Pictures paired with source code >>
--
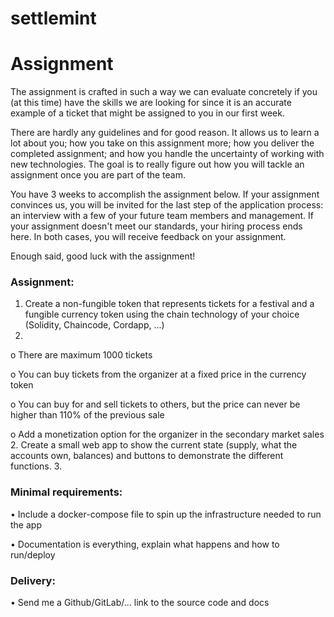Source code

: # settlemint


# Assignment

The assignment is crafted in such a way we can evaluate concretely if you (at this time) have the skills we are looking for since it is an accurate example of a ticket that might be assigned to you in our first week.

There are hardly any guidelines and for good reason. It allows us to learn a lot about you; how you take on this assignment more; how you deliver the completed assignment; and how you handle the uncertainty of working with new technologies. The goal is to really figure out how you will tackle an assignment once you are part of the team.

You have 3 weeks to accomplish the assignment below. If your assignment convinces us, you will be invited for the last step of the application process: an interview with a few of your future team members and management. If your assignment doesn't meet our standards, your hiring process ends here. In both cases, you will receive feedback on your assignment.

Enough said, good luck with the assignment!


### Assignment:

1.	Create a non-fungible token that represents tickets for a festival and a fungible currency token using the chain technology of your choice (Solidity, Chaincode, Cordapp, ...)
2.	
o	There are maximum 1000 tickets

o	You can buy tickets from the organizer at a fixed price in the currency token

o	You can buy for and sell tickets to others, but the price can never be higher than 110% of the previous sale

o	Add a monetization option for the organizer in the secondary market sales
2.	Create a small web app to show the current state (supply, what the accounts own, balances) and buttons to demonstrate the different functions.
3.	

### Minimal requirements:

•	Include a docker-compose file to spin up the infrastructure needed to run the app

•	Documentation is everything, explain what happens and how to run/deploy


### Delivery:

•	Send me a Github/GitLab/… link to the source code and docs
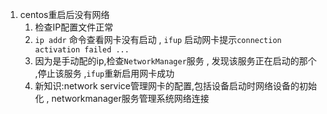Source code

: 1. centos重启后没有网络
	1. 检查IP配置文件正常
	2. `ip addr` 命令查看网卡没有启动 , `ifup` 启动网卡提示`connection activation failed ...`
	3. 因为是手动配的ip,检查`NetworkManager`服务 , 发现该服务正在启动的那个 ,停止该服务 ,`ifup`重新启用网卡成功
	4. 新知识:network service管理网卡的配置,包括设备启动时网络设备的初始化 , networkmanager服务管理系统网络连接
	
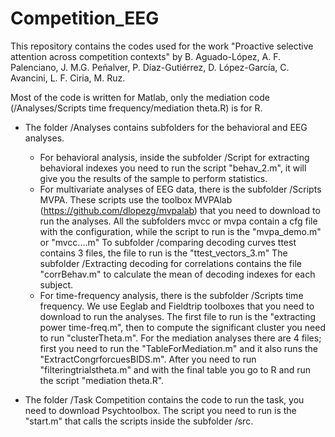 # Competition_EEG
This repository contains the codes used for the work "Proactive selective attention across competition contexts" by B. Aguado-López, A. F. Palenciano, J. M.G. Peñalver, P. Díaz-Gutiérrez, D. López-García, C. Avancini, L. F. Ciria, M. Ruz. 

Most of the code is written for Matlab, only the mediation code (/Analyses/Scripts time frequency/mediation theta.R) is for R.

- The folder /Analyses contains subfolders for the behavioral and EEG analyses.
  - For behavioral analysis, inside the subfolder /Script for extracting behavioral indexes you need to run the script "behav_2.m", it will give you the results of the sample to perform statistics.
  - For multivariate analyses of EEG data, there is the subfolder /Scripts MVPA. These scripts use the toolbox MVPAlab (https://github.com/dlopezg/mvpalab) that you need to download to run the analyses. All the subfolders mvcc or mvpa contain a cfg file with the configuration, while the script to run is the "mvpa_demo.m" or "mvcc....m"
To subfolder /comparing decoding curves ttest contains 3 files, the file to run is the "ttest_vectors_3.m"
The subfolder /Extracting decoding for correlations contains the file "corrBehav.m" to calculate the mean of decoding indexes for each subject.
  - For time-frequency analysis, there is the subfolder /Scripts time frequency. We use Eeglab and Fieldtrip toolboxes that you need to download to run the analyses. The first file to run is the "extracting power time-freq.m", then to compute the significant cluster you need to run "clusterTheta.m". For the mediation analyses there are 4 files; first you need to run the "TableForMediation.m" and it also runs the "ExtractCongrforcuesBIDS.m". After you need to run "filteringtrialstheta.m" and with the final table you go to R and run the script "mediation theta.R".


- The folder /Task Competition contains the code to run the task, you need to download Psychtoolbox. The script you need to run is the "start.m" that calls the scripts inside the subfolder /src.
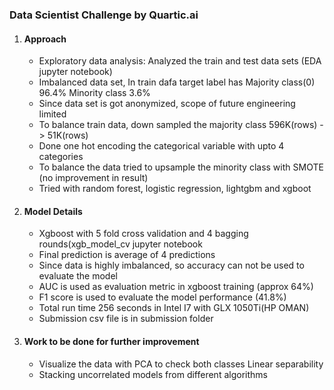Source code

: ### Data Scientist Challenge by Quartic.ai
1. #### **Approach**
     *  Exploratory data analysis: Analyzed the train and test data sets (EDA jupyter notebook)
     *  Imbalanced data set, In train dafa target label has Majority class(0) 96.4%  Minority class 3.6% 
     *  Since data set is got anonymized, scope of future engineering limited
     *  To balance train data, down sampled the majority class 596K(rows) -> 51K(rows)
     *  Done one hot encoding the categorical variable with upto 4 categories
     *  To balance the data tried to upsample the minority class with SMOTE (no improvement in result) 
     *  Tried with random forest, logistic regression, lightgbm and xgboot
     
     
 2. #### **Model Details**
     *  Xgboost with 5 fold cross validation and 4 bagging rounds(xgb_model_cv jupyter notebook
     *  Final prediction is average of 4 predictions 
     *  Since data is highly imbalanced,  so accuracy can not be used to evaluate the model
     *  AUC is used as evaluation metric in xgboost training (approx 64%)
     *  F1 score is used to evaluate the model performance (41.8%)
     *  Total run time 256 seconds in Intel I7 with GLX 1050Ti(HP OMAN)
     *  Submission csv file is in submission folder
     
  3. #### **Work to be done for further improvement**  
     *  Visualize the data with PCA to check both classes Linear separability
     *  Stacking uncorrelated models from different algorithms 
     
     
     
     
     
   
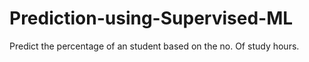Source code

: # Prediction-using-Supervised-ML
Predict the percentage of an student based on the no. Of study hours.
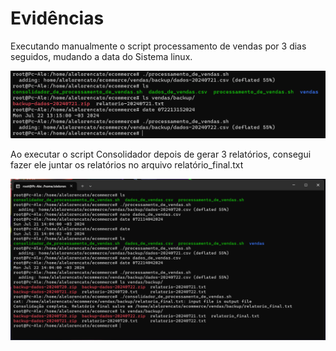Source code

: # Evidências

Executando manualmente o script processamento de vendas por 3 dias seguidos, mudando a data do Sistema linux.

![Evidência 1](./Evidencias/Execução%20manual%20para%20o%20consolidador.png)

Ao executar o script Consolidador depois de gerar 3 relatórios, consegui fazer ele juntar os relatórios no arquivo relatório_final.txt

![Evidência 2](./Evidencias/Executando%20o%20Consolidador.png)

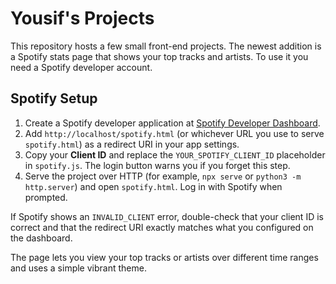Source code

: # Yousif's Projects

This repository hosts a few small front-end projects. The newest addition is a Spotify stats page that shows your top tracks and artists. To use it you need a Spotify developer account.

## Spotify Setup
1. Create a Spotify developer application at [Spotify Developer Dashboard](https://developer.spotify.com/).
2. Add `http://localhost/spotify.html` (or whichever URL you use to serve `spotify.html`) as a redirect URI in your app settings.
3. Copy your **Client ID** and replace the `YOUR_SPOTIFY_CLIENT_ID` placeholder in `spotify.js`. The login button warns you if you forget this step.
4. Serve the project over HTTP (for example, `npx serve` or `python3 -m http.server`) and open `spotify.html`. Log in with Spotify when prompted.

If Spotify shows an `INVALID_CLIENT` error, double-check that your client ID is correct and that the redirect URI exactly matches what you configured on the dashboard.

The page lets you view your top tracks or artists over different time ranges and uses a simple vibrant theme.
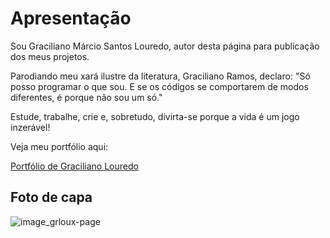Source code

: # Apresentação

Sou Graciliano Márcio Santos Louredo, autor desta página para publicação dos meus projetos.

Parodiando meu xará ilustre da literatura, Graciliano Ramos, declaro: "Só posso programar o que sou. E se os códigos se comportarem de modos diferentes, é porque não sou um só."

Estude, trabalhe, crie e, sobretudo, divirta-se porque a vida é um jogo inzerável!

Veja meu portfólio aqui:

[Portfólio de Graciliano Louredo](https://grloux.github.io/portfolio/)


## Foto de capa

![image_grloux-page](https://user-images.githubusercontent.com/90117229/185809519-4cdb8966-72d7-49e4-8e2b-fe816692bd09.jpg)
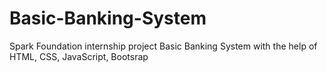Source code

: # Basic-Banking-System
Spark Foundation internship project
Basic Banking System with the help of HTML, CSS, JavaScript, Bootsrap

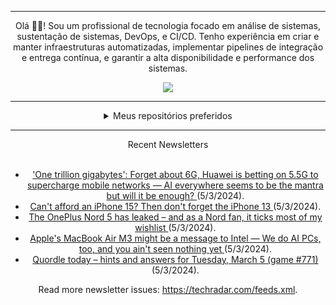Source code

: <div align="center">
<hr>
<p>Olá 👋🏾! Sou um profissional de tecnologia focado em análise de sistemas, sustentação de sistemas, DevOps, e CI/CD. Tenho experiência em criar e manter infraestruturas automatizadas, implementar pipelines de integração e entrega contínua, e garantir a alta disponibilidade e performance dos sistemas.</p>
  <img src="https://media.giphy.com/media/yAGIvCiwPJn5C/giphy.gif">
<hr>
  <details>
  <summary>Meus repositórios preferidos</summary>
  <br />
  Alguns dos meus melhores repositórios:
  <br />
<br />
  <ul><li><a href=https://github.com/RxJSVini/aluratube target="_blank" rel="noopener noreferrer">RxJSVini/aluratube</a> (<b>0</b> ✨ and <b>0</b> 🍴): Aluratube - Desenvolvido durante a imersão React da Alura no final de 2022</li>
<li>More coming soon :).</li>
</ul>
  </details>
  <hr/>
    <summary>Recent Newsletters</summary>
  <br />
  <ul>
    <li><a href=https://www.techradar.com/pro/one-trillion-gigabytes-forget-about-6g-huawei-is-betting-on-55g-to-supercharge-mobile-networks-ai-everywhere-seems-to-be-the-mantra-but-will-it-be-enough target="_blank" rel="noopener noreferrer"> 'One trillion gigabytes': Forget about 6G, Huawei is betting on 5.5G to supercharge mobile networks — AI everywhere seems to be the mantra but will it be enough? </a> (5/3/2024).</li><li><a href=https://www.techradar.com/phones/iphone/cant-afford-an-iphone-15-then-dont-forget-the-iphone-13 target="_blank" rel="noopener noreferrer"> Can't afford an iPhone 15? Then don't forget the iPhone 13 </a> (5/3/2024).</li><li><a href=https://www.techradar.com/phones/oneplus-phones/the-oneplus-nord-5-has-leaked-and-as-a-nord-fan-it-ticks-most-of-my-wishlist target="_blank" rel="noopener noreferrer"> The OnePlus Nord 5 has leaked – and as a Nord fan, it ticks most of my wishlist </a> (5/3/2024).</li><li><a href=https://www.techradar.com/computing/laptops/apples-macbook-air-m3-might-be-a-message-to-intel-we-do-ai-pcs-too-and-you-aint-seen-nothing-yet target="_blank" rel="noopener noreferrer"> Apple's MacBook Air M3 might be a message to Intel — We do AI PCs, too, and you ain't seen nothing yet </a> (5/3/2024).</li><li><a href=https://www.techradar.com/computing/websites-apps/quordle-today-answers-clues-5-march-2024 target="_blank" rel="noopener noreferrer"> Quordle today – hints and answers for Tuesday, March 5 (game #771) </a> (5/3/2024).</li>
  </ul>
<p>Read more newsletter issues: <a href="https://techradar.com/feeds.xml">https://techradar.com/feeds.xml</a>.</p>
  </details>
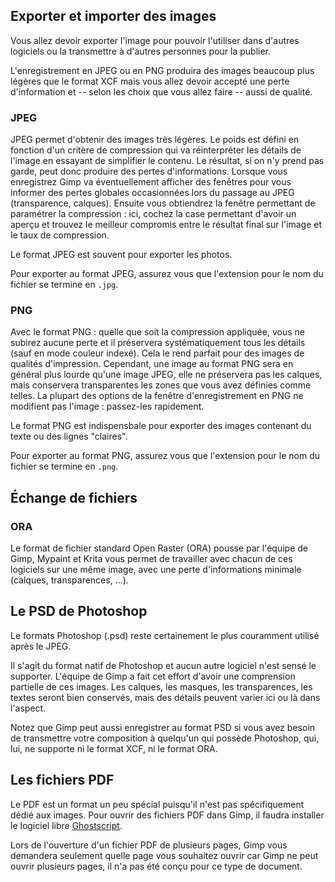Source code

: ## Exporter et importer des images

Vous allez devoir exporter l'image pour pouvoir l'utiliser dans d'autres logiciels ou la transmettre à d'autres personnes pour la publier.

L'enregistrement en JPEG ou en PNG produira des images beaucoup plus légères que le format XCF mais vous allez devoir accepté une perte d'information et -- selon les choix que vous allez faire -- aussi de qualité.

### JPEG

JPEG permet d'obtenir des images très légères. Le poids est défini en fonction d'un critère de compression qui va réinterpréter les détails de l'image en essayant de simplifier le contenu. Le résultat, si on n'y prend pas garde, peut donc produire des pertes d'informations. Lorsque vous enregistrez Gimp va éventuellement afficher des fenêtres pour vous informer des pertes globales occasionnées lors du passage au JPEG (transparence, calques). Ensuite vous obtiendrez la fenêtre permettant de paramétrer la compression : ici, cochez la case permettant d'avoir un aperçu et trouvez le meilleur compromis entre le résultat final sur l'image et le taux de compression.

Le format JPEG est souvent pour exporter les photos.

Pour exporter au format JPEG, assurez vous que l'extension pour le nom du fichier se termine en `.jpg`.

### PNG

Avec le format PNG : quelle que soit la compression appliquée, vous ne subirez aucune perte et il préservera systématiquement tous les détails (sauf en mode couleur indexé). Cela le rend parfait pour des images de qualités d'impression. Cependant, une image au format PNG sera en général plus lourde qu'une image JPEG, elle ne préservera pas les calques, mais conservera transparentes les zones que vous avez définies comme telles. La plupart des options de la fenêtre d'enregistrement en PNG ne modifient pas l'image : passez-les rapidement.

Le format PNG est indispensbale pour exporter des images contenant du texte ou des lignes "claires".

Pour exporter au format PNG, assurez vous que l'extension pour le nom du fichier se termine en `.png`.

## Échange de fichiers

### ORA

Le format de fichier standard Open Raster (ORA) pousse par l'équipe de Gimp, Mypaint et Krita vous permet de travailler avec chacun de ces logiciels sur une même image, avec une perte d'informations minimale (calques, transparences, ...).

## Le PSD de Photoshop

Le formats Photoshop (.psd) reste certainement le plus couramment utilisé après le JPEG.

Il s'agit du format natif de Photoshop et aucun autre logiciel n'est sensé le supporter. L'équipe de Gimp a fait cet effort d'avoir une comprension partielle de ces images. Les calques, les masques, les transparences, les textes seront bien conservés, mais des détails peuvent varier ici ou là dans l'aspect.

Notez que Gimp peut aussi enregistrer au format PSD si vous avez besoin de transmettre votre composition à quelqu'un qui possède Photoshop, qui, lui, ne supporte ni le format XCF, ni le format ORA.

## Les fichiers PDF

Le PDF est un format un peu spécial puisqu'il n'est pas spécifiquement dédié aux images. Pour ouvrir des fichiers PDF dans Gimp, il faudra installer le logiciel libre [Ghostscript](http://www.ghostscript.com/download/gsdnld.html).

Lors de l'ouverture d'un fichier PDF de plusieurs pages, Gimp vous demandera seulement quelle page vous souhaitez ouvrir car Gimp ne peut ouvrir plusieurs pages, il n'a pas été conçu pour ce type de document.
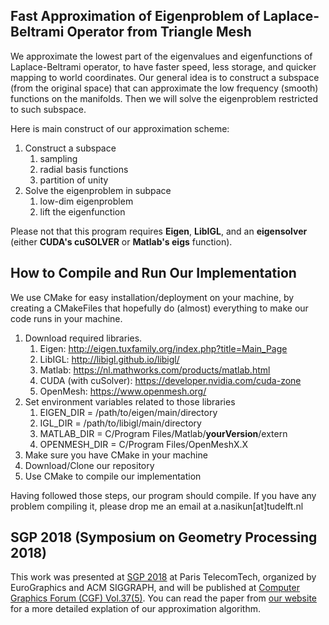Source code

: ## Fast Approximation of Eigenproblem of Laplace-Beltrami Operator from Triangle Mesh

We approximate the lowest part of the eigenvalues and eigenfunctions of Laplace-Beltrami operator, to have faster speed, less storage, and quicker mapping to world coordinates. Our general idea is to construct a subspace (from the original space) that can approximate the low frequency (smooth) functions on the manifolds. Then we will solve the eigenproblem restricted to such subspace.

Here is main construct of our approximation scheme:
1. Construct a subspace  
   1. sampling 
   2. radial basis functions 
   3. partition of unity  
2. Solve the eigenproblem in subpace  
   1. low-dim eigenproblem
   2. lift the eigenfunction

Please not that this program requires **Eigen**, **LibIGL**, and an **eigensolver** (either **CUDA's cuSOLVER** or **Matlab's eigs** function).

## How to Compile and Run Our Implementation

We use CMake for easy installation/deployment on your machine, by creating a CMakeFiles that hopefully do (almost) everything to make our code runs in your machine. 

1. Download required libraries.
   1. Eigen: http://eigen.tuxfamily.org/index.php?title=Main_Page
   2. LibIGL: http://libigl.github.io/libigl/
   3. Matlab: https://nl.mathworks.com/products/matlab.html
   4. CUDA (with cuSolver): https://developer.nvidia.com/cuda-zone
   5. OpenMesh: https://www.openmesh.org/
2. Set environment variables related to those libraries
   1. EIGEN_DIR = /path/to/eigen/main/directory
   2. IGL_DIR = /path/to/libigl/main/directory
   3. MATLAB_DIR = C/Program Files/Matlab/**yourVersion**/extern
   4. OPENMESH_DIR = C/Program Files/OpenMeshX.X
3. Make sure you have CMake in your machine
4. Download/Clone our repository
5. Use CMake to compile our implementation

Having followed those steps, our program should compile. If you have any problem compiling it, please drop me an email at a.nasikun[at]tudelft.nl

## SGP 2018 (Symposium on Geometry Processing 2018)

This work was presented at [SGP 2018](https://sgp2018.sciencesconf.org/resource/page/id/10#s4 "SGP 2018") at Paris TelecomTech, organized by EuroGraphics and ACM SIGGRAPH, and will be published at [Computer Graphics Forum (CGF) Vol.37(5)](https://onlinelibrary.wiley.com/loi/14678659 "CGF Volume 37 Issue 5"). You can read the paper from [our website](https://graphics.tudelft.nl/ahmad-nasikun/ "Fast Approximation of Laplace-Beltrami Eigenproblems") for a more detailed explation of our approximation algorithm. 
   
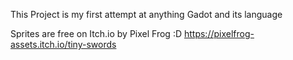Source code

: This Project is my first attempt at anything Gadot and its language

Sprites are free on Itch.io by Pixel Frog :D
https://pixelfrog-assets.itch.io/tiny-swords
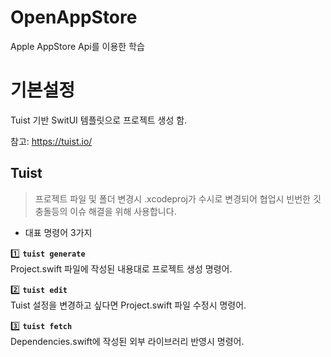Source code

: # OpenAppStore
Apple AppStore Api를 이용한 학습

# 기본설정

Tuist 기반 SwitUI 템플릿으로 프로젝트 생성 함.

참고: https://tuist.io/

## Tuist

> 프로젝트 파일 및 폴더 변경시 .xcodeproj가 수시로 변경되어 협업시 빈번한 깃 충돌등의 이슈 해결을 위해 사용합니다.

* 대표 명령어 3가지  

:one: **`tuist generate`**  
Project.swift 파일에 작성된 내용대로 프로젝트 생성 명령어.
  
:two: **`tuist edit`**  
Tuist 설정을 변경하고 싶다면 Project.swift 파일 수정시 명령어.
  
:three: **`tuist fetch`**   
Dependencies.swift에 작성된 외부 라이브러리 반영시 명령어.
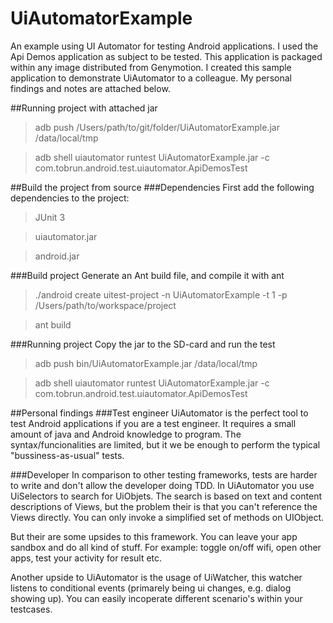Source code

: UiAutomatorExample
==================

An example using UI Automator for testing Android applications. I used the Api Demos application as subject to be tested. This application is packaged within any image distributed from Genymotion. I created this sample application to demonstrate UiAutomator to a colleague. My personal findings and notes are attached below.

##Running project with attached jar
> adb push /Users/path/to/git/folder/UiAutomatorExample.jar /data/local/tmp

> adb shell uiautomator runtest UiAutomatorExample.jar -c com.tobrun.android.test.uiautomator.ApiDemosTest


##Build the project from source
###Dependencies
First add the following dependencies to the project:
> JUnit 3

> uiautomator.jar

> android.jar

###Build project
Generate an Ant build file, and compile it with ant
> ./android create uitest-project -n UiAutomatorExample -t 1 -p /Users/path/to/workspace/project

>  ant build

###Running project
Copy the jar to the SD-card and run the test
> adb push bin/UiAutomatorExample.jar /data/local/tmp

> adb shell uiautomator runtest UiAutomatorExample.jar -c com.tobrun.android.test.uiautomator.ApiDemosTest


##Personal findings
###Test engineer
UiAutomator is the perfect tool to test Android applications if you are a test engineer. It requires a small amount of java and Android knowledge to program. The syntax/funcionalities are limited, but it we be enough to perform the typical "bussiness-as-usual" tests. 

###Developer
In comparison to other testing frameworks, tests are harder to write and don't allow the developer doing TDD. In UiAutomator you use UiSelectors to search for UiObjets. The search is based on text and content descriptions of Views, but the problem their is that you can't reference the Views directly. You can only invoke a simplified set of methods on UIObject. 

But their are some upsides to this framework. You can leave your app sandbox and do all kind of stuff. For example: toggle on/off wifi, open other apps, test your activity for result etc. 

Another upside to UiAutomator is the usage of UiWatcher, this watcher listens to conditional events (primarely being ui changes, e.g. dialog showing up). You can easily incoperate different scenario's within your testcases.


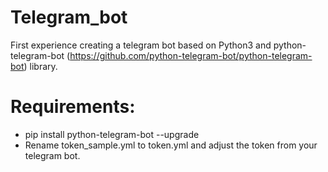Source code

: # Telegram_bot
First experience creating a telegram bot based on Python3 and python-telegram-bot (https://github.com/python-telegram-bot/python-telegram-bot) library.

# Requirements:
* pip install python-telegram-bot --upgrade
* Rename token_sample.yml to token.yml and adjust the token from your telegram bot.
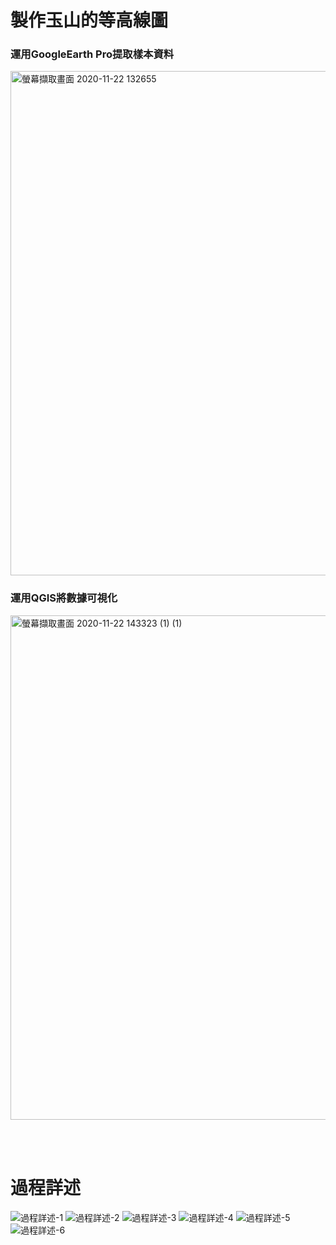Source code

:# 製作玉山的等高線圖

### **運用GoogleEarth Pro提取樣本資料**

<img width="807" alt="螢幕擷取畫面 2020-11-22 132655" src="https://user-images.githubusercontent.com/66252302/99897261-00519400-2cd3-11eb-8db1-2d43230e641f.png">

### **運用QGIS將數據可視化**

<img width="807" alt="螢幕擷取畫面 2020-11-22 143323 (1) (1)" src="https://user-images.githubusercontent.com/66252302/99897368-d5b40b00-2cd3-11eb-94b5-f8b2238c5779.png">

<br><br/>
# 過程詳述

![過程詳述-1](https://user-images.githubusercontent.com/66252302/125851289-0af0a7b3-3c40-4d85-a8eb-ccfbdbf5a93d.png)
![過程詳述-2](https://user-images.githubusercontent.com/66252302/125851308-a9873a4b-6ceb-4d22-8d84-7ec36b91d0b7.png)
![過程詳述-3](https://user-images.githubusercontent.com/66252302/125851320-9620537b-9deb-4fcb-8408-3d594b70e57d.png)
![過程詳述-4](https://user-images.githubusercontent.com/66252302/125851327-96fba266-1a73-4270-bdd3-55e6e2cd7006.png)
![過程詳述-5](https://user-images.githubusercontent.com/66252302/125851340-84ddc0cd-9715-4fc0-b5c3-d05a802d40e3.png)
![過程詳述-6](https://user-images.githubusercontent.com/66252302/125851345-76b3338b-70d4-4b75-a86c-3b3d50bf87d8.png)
--
Problem requirements >> Your reply is to repeat, unchanged, the lines above running from the one with "###Build project" up to and including the one with "In comparison to".

Written response >>
###Build project
Generate an Ant build file, and compile it with ant
> ./android create uitest-project -n UiAutomatorExample -t 1 -p /Users/path/to/workspace/project

>  ant build

###Running project
Copy the jar to the SD-card and run the test
> adb push bin/UiAutomatorExample.jar /data/local/tmp

> adb shell uiautomator runtest UiAutomatorExample.jar -c com.tobrun.android.test.uiautomator.ApiDemosTest


##Personal findings
###Test engineer
UiAutomator is the perfect tool to test Android applications if you are a test engineer. It requires a small amount of java and Android knowledge to program. The syntax/funcionalities are limited, but it we be enough to perform the typical "bussiness-as-usual" tests. 

###Developer
In comparison to other testing frameworks, tests are harder to write and don't allow the developer doing TDD. In UiAutomator you use UiSelectors to search for UiObjets. The search is based on text and content descriptions of Views, but the problem their is that you can't reference the Views directly. You can only invoke a simplified set of methods on UIObject. 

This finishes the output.